People, Environment
0

US Environment Agency to Roll Back Green Policies

US environmental chief, Scott Pruitt, has unveiled plans to roll back at least three rules set by the previous administration at the EPA while vowing to give businesses “regulatory certainty”.

"Those policy reversals, set to start this week, will empower the Environmental Protection Agency to focus on its core mission of protecting the air and water," Pruitt said on Saturday.

“The previous administration was so focused on climate change and so focused on carbon dioxide, some of those other priorities were left behind,” Pruitt said in his first detailed remarks since being sworn in to lead the EPA on Feb. 17, the Minneapolis Star Tribune reported.

“I really believe that at the end of eight years, we’re going to have better air quality, we’re going to have better water quality because it’s going to be vested in a partnership” with states.

US President Donald Trump was slated to sign on Monday documents compelling the EPA to begin undoing recent regulations, including the Clean Power Plan that slashes greenhouse gas emissions from electricity generation and the Waters of the US rule that defined which waterways are subject to pollution regulation.

Documents drafted by the Trump administration would direct Pruitt to begin dismantling those measures, helping fulfill the president’s pledge to eviscerate rules he describes as hampering US energy development.

“There are some regulations that in the near term need to be rolled back in a very aggressive way,” Pruitt said. “In the next week, you may be hearing about some of those.”

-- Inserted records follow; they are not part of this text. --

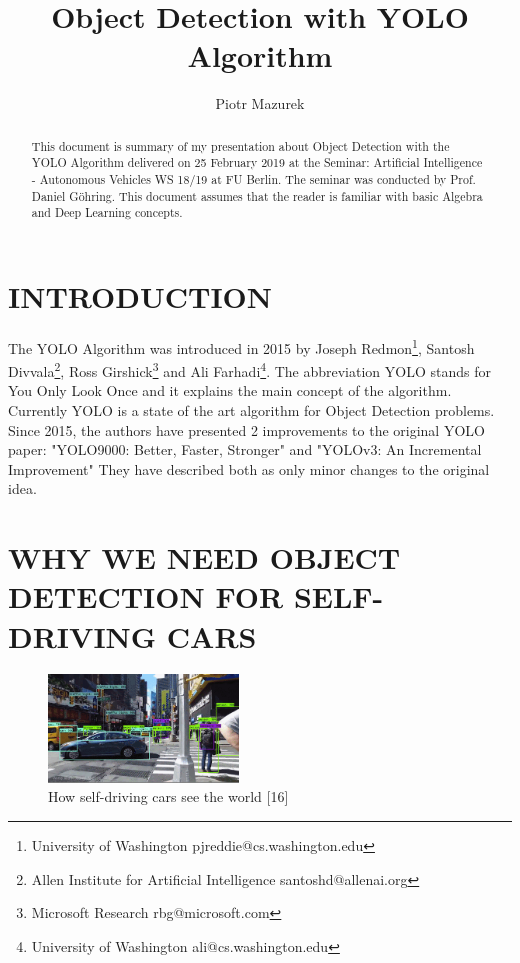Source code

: \documentclass[letterpaper, 10 pt, conference]{ieeeconf}  %
\title{\LARGE \bf
Object Detection with YOLO Algorithm}
\author{Piotr Mazurek}
\begin{document}
\maketitle
\thispagestyle{empty}
\pagestyle{empty}


\begin{abstract}

This document is summary of my presentation about Object Detection with the YOLO Algorithm delivered on 25 February 2019 at the Seminar: Artificial Intelligence - Autonomous Vehicles WS 18/19 at FU Berlin. The seminar was conducted by Prof. Daniel G{\"o}hring. This document assumes that the reader is familiar with basic Algebra and Deep Learning concepts.

\end{abstract}


\section{INTRODUCTION}

The YOLO Algorithm was introduced in 2015 by Joseph Redmon\footnote{University of Washington pjreddie@cs.washington.edu}, Santosh Divvala\footnote{Allen Institute for Artificial Intelligence santoshd@allenai.org}, Ross Girshick\footnote{Microsoft Research rbg@microsoft.com} and Ali Farhadi\footnote{University of Washington ali@cs.washington.edu}. The abbreviation YOLO stands for You Only Look Once and it explains the main concept of the algorithm. Currently YOLO is a state of the art algorithm for Object Detection problems. Since 2015, the authors have presented 2 improvements to the original YOLO paper: "YOLO9000: Better, Faster, Stronger" and "YOLOv3: An Incremental Improvement" They have described both as only minor changes to the original idea.

\section{WHY WE NEED OBJECT DETECTION FOR SELF-DRIVING CARS}
\begin{figure}[ht]
	\centering
    \includegraphics[width=0.45\textwidth]{Pictures/self_drive_see.png}
	\caption{How self-driving cars see the world [16]}
\end{figure}
\end{document}
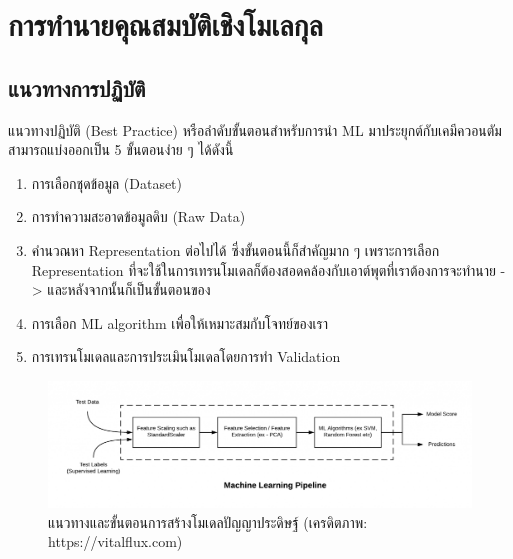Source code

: 

\chapter{การทำนายคุณสมบัติเชิงโมเลกุล}
\label{ch:predict_molprop}

\section{แนวทางการปฏิบัติ}

แนวทางปฏิบัติ (Best Practice) หรือลำดับขั้นตอนสำหรับการนำ ML มาประยุกต์กับเคมีควอนตัมสามารถแบ่งออกเป็น 5 ขั้นตอนง่าย ๆ ได้ดังนี้

\begin{enumerate}
    \item การเลือกชุดข้อมูล (Dataset)
    \item การทำความสะอาดข้อมูลดิบ (Raw Data)
    \item คำนวณหา Representation ต่อไปได้ ซึ่งขั้นตอนนี้ก็สำคัญมาก ๆ เพราะการเลือก Representation 
    ที่จะใช้ในการเทรนโมเดลก็ต้องสอดคล้องกับเอาต์พุตที่เราต้องการจะทำนาย -> และหลังจากนั้นก็เป็นขั้นตอนของ
    \item การเลือก ML algorithm เพื่อให้เหมาะสมกับโจทย์ของเรา 
    \item การเทรนโมเดลและการประเมินโมเดลโดยการทำ Validation
\end{enumerate}

\begin{figure}[H]
    \centering
    \includegraphics[width=0.9\linewidth]{fig/ml_pipeline.png}
    \caption{แนวทางและขั้นตอนการสร้างโมเดลปัญญาประดิษฐ์ (เครดิตภาพ: https://vitalflux.com)}
    \label{fig:ml_pipeline}
\end{figure}

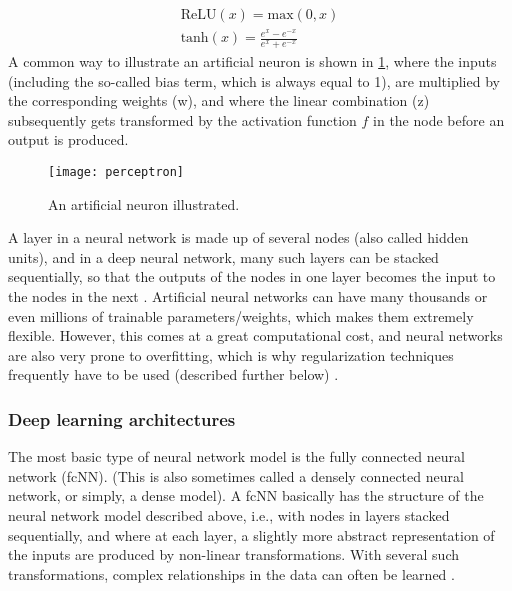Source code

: \begin{gather}
    \text{ReLU}(x) = \text{max}(0,x) \label{eq:relu} \\[1ex]
    \text{tanh}(x) = \frac{e^x - e^{-x}}{e^x + e^{-x}} \label{eq:tanh}
\end{gather}
\noindent
A common way to illustrate an artificial neuron is shown in \cref{fig:perceptron}, where the inputs (including the so-called bias term, which is always equal to 1), are multiplied by the corresponding weights (w), and where the linear combination (z) subsequently gets transformed by the activation function $f$ in the node before an output is produced.
\begin{figure}[h]
\begin{center}
\texttt{[image: perceptron]}
\caption{An artificial neuron illustrated.}
\label{fig:perceptron}
\end{center}
\end{figure}

A layer in a neural network is made up of several nodes (also called hidden units), and in a deep neural network, many such layers can be stacked sequentially, so that the outputs of the nodes in one layer becomes the input to the nodes in the next \cite{smlbook}. Artificial neural networks can have many thousands or even millions of trainable parameters/weights, which makes them extremely flexible. However, this comes at a great computational cost, and neural networks are also very prone to overfitting, which is why regularization techniques frequently have to be used (described further below) \cite{smlbook}. 

\subsubsection{Deep learning architectures}
\label{sec:DL models}
The most basic type of neural network model is the fully connected neural network (fcNN). (This is also sometimes called a densely connected neural network, or simply, a dense model). A fcNN basically has the structure of the neural network model described above, i.e., with nodes in layers stacked sequentially, and where at each layer, a slightly more abstract representation of the inputs are produced by non-linear transformations. With several such transformations, complex relationships in the data can often be learned \cite{LeCun2015, smlbook}.


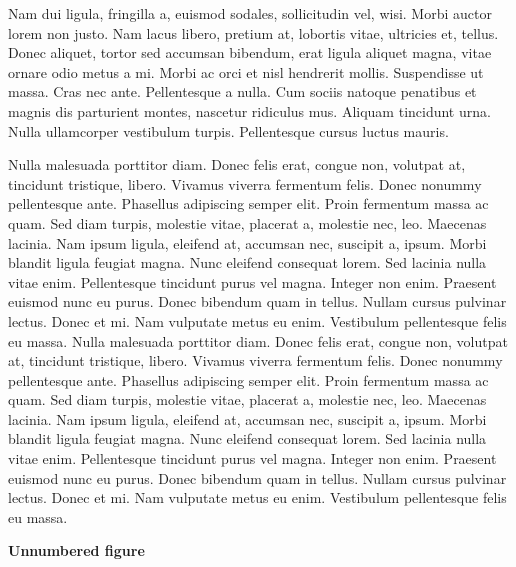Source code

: \documentclass[AMA,Times1COL]{WileyNJDv5} %
\begin{document}

Nam dui ligula, fringilla a, euismod sodales, sollicitudin vel, wisi. Morbi auctor lorem non justo. Nam lacus libero,
pretium at, lobortis vitae, ultricies et, tellus. Donec aliquet, tortor sed accumsan bibendum, erat ligula aliquet magna,
vitae ornare odio metus a mi. Morbi ac orci et nisl hendrerit mollis. Suspendisse ut massa. Cras nec ante. Pellentesque
a nulla. Cum sociis natoque penatibus et magnis dis parturient montes, nascetur ridiculus mus. Aliquam tincidunt
urna. Nulla ullamcorper vestibulum turpis. Pellentesque cursus luctus mauris.

Nulla malesuada porttitor diam. Donec felis erat, congue non, volutpat at, tincidunt tristique, libero. Vivamus
viverra fermentum felis. Donec nonummy pellentesque ante. Phasellus adipiscing semper elit. Proin fermentum massa
ac quam. Sed diam turpis, molestie vitae, placerat a, molestie nec, leo. Maecenas lacinia. Nam ipsum ligula, eleifend
at, accumsan nec, suscipit a, ipsum. Morbi blandit ligula feugiat magna. Nunc eleifend consequat lorem. Sed lacinia
nulla vitae enim. Pellentesque tincidunt purus vel magna. Integer non enim. Praesent euismod nunc eu purus. Donec
bibendum quam in tellus. Nullam cursus pulvinar lectus. Donec et mi. Nam vulputate metus eu enim. Vestibulum
pellentesque felis eu massa.
Nulla malesuada porttitor diam. Donec felis erat, congue non, volutpat at, tincidunt tristique, libero. Vivamus
viverra fermentum felis. Donec nonummy pellentesque ante. Phasellus adipiscing semper elit. Proin fermentum massa
ac quam. Sed diam turpis, molestie vitae, placerat a, molestie nec, leo. Maecenas lacinia. Nam ipsum ligula, eleifend
at, accumsan nec, suscipit a, ipsum. Morbi blandit ligula feugiat magna. Nunc eleifend consequat lorem. Sed lacinia
nulla vitae enim. Pellentesque tincidunt purus vel magna. Integer non enim. Praesent euismod nunc eu purus. Donec
bibendum quam in tellus. Nullam cursus pulvinar lectus. Donec et mi. Nam vulputate metus eu enim. Vestibulum
pellentesque felis eu massa.


\noindent\textbf{Unnumbered figure}
\end{document}
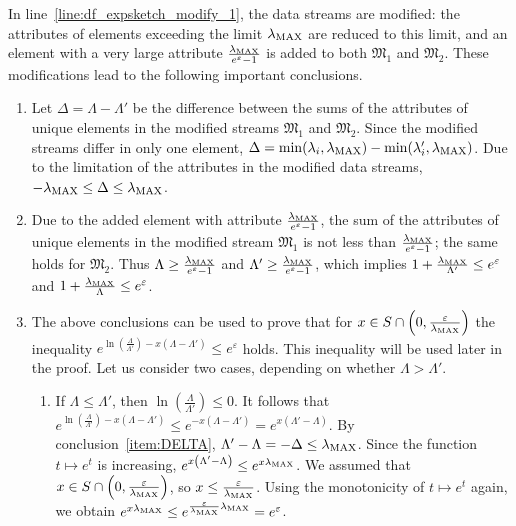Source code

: In line~\ref{line:df_expsketch_modify_1}, the data streams are modified: the attributes of elements exceeding the limit $\lmax$ are reduced to this limit, and an element with a very large attribute $\frac{\lmax}{e^{\varepsilon} - 1}$ is added to both $\mathfrak{M}_1$ and $\mathfrak{M}_2$. These modifications lead to the following important conclusions.
\begin{enumerate}[label=\arabic*.]
  \item \label{item:DELTA} Let $\Delta = \Lambda - \Lambda'$ be the difference between the sums of the attributes of unique elements in the modified streams $\mathfrak{M}_1$ and $\mathfrak{M}_2$. Since the modified streams differ in only one element, $\Delta = \min(\lambda_i, \lmax) - \min(\lambda'_i, \lmax)$. Due to the limitation of the attributes in the modified data streams, $-\lmax \leq \Delta \leq \lmax$.
  \item \label{item:DELTA2} Due to the added element with attribute $\frac{\lmax}{e^{\varepsilon} - 1}$, the sum of the attributes of unique elements in the modified stream $\mathfrak{M}_1$ is not less than $\frac{\lmax}{e^{\varepsilon} - 1}$; the same holds for $\mathfrak{M}_2$. Thus $\Lambda \geq \frac{\lmax}{e^{\varepsilon} - 1}$ and $\Lambda' \geq \frac{\lmax}{e^{\varepsilon} - 1}$, which implies $1 + \frac{\lmax}{\Lambda'} \leq e^{\varepsilon}$ and $1 + \frac{\lmax}{\Lambda} \leq e^{\varepsilon}$.
  \item The above conclusions can be used to prove that for $x \in S \cap \left(0, \thr\right)$ the inequality $e^{\ln\left(\frac{\Lambda}{\Lambda'}\right) - x\left(\Lambda - \Lambda'\right)} \leq e^{\varepsilon}$ holds. This inequality will be used later in the proof. Let us consider two cases, depending on whether $\Lambda > \Lambda'$.
  \begin{enumerate}[label=(\alph*)]
    \item If $\Lambda \leq \Lambda'$, then $\ln\left(\frac{\Lambda}{\Lambda'}\right) \leq 0$. It follows that $e^{\ln\left(\frac{\Lambda}{\Lambda'}\right) - x\left(\Lambda - \Lambda'\right)} \leq e^{-x\left(\Lambda - \Lambda'\right)} = e^{x\left(\Lambda' - \Lambda\right)}$. By conclusion~\ref{item:DELTA}, $\Lambda' - \Lambda = -\Delta \leq \lmax$. Since the function $t \mapsto e^t$ is increasing, $e^{x\left(\Lambda' - \Lambda\right)} \leq e^{x\lmax}$. We assumed that $x \in S \cap \left(0, \thr\right)$, so $x \leq \thr$. Using the monotonicity of $t \mapsto e^t$ again, we obtain $e^{x\lmax} \leq e^{\thr\lmax} = e^{\varepsilon}$.


\end{enumerate}
\end{enumerate}
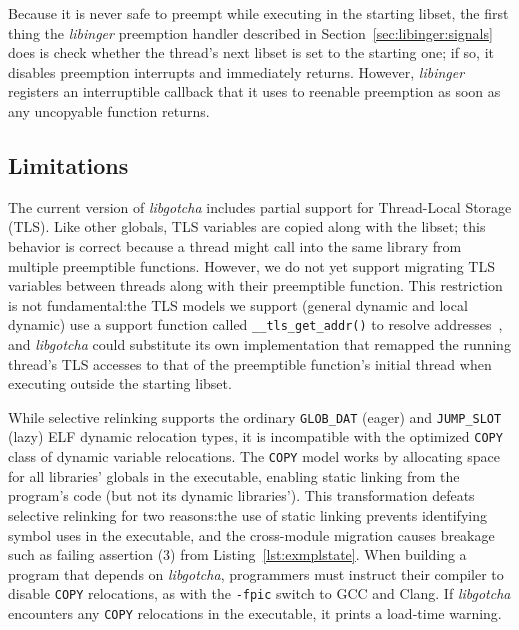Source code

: Because it is never safe to preempt while executing in the starting libset, the
first thing the \textit{libinger} preemption handler described in
Section~\ref{sec:libinger:signals} does is check whether the thread's next libset
is set to the starting one; if so, it disables preemption interrupts and immediately
returns.  However, \textit{libinger} registers an interruptible callback that it uses
to reenable preemption as soon as any uncopyable function returns.



\subsection{Limitations}
\label{sec:limits}

The current version of \textit{libgotcha} includes partial support for Thread-Local
Storage (TLS).  Like other globals, TLS variables are copied along with the libset;
this behavior is correct because a thread might call into the same library from
multiple preemptible functions.  However, we do not yet support migrating TLS
variables between threads along with their preemptible function.  This restriction is
not fundamental:\@ the TLS models we support (general dynamic and local dynamic) use
a support function called \texttt{\_\_tls\_get\_addr()} to resolve
addresses~\cite{drepper:spec2013}, and \textit{libgotcha} could substitute its own
implementation that remapped the running thread's TLS accesses to that of the
preemptible function's initial thread when executing outside the starting libset.

While selective relinking supports the ordinary \texttt{GLOB\_DAT} (eager) and
\texttt{JUMP\_SLOT} (lazy) ELF dynamic relocation types, it is incompatible with the
optimized \texttt{COPY} class of dynamic variable relocations.  The \texttt{COPY}
model works by allocating space for all libraries' globals in the executable,
enabling static linking from the program's code (but not its dynamic libraries').
This transformation defeats selective relinking for two reasons:\@ the use of static
linking prevents identifying symbol uses in the executable, and the cross-module
migration causes breakage such as failing assertion (3) from
Listing~\ref{lst:exmplstate}.  When building a program that depends on
\textit{libgotcha}, programmers must instruct their compiler to disable \texttt{COPY}
relocations, as with the \texttt{-fpic} switch to GCC and Clang.  If
\textit{libgotcha} encounters any \texttt{COPY} relocations in the executable, it
prints a load-time warning.


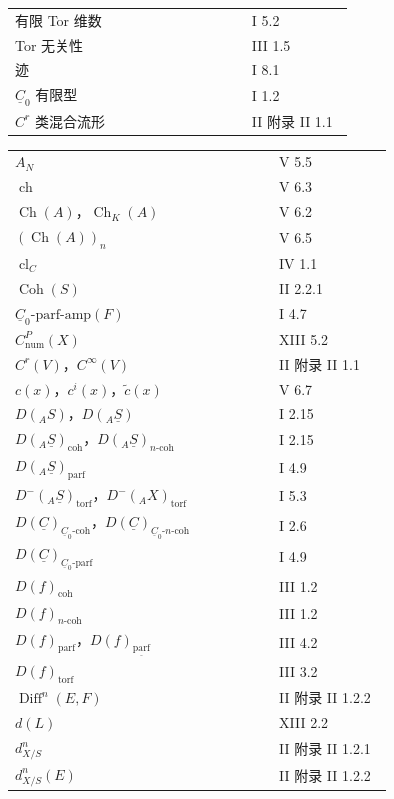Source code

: \begin{longtable}{@{}p{0.65\linewidth}p{0.29\linewidth}@{}}
有限 Tor 维数 & I 5.2\\
Tor 无关性 & III 1.5\\
迹 & I 8.1\\
$\underline C_0$ 有限型 & I 1.2\\[3pt]
$C^r$ 类混合流形 & II 附录 II 1.1
\end{longtable}

\begin{longtable}{@{}p{0.65\linewidth}p{0.29\linewidth}@{}}
$A_N$ & V 5.5\\
$\operatorname{ch}$ & V 6.3\\
$\operatorname{Ch}(A)$，$\operatorname{Ch}_K(A)$ & V 6.2\\
$(\operatorname{Ch}(A))_n$ & V 6.5\\
$\operatorname{cl}_C$ & IV 1.1\\
$\operatorname{Coh}(S)$ & II 2.2.1\\
$\underline C_0\text{-}\mathrm{parf}\text{-}\mathrm{amp}(F)$ & I 4.7\\
$C^P_{\mathrm{num}}(X)$ & XIII 5.2\\
$C^r(V)$，$C^\infty(V)$ & II 附录 II 1.1\\
$c(x)$，$c^i(x)$，$\widetilde c(x)$ & V 6.7\\[3pt]
$D({}_AS)$，$D({}_A\underline S)$ & I 2.15\\
$D({}_A\underline S)_{\mathrm{coh}}$，$D({}_A\underline S)_{n\text{-}\mathrm{coh}}$ & I 2.15\\
$D({}_A\underline S)_{\mathrm{parf}}$ & I 4.9\\
$D^-({}_A\underline S)_{\mathrm{torf}}$，$D^-({}_AX)_{\mathrm{torf}}$ & I 5.3\\
$D(\underline C)_{\underline C_0\text{-}\mathrm{coh}}$，$D(\underline C)_{\underline C_0\text{-}n\text{-}\mathrm{coh}}$ & I 2.6\\
$D(\underline C)_{\underline C_0\text{-}\mathrm{parf}}$ & I 4.9\\
$D(f)_{\mathrm{coh}}$ & III 1.2\\
$D(f)_{n\text{-}\mathrm{coh}}$ & III 1.2\\
$D(f)_{\mathrm{parf}}$，$D(f)_{\underline{\mathrm{parf}}}$ & III 4.2\\
$D(f)_{\mathrm{torf}}$ & III 3.2\\
$\operatorname{Diff}^n(E,F)$ & II 附录 II 1.2.2\\
$d(L)$ & XIII 2.2\\
$d^n_{X/S}$ & II 附录 II 1.2.1\\
$d^n_{X/S}(E)$ & II 附录 II 1.2.2
\end{longtable}

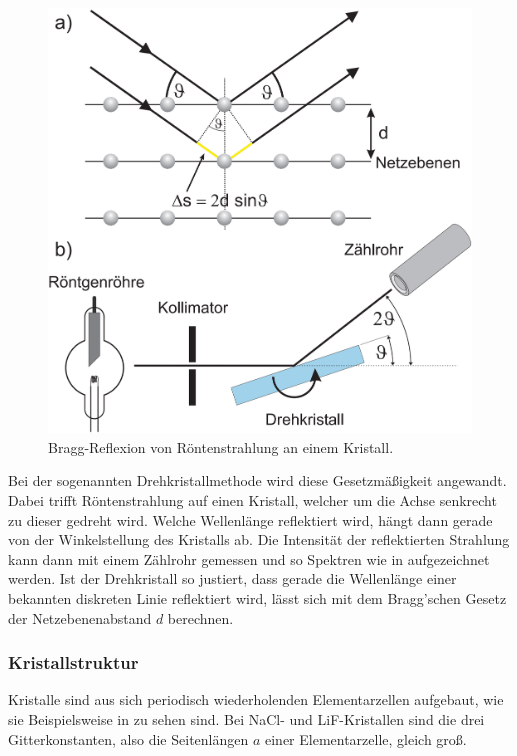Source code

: \begin{figure}[H]
  \centering
  \includegraphics[width=.9\textwidth,trim={2cm 14cm 0.5cm 0},clip]{files/bragg_reflexion_drehkristall.png}
  \caption{Bragg-Reflexion von Röntenstrahlung an einem Kristall.}
  \label{fig:bragg_reflexion_drehkristall_a}
\end{figure}

Bei der sogenannten Drehkristallmethode wird diese Gesetzmäßigkeit angewandt. Dabei trifft Röntenstrahlung auf einen Kristall, welcher um die Achse senkrecht zu dieser gedreht wird. Welche Wellenlänge reflektiert wird, hängt dann gerade von der Winkelstellung des Kristalls ab. Die Intensität der reflektierten Strahlung kann dann mit einem Zählrohr gemessen und so Spektren wie in  aufgezeichnet werden. Ist der Drehkristall so justiert, dass gerade die Wellenlänge einer bekannten diskreten Linie reflektiert wird, lässt sich mit dem Bragg'schen Gesetz der Netzebenenabstand $d$ berechnen.

\subsubsection*{Kristallstruktur}

Kristalle sind aus sich periodisch wiederholenden Elementarzellen aufgebaut, wie sie Beispielsweise in  zu sehen sind. Bei NaCl- und LiF-Kristallen sind die drei Gitterkonstanten, also die Seitenlängen $a$ einer Elementarzelle, gleich groß.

“We know what those are: The previous administration took the Waters of the United States rule and transformed the Clean Water Act and made puddles and dry creek beds across this country subject to the jurisdiction of Washington, D.C. That’s going to change.”

Pruitt described another high-priority target: an EPA rule imposed last year that limits methane gas emissions from oil and gas wells. He took aim at the measure while he was Oklahoma’s attorney general, with the urging of oil and gas producer Devon Energy Corp., according to recently disclosed emails.

Pruitt—who has been described as "a lackey for the big energy companies" and whose "confirmation shows once again that Republicans will deny climate change and protect the interests of Big Oil at all costs"—sued the agency he now leads more than a dozen times during his tenure as Oklahoma attorney general.